The resolution planning process provides regulators with an important tool to address too big to fail. And we have set the bar realistically high, reflecting lessons from the crisis in the requirements that large banking institutions must meet to ensure their plans and preparations are not deemed to be deficient by the regulators.11

Earlier this month, the eight U.S. systemic banking institutions submitted their most recent resolution plans, which are currently under review. Each of the submissions must provide detailed work plans in several specific areas that have been found to be critical for orderly resolution.

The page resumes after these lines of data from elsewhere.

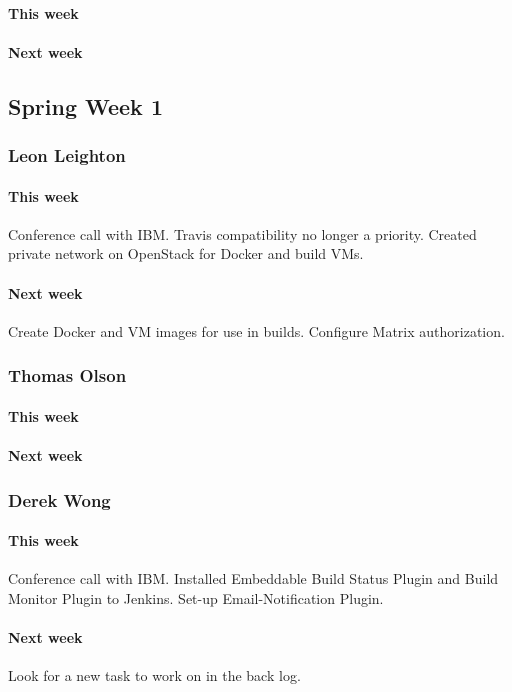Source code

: \documentclass[10pt,letterpaper,onecolumn,draftclsnofoot]{IEEEtran}
\begin{document}
\paragraph{This week}
\paragraph{Next week}



\subsection{Spring Week 1}
\subsubsection{Leon Leighton}
\paragraph{This week}Conference call with IBM. Travis compatibility no longer a priority.
Created private network on OpenStack for Docker and build VMs.
\paragraph{Next week}Create Docker and VM images for use in builds.
Configure Matrix authorization.

\subsubsection{Thomas Olson}
\paragraph{This week}
\paragraph{Next week}

\subsubsection{Derek Wong}
\paragraph{This week}Conference call with IBM.     
Installed Embeddable Build Status Plugin and Build Monitor Plugin to Jenkins.   
Set-up Email-Notification Plugin.
\paragraph{Next week}Look for a new task to work on in the back log.
\end{document}
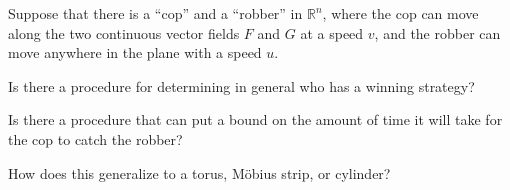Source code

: \documentclass{article}
\begin{document}
  Suppose that there is a ``cop'' and a ``robber'' in $\mathbb{R}^n$, where the
  cop can move along the two continuous vector fields $F$ and $G$ at a speed
  $v$, and the robber can move anywhere in the plane with a speed $u$.
\begin{question}
  Is there a procedure for determining in general who has a winning strategy?
\end{question}
\begin{related}
  \item Is there a procedure that can put a bound on the amount of time it will
    take for the cop to catch the robber?
  \item How does this generalize to a torus, M\"obius strip, or cylinder?
\end{related}
\end{document}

First, an orderly resolution requires that the large, complex firms simplify and rationalize their structures to align their legal entities with business lines and reduce the web of interdependencies among them to ensure separability along business lines. As the crisis made clear, the tangled web of thousands of interconnected legal entities that were allowed to proliferate in the run up to the crisis stymied orderly wind down and contributed to uncertainty and contagion.

Second, the largest, most complex banking organizations must demonstrate operational capabilities for resolution preparedness.12 These capabilities include maintaining an ongoing, comprehensive understanding of the obligations and exposures associated with payment, clearing, and settlement activities across all the material legal entities and developing strong processes for managing, identifying, and valuing collateral across all the material legal entities. Capabilities for resolution preparedness also include establishing mechanisms to ensure that there would be adequate capital, liquidity, and funding available to each material legal entity under stressed market conditions to facilitate orderly resolution.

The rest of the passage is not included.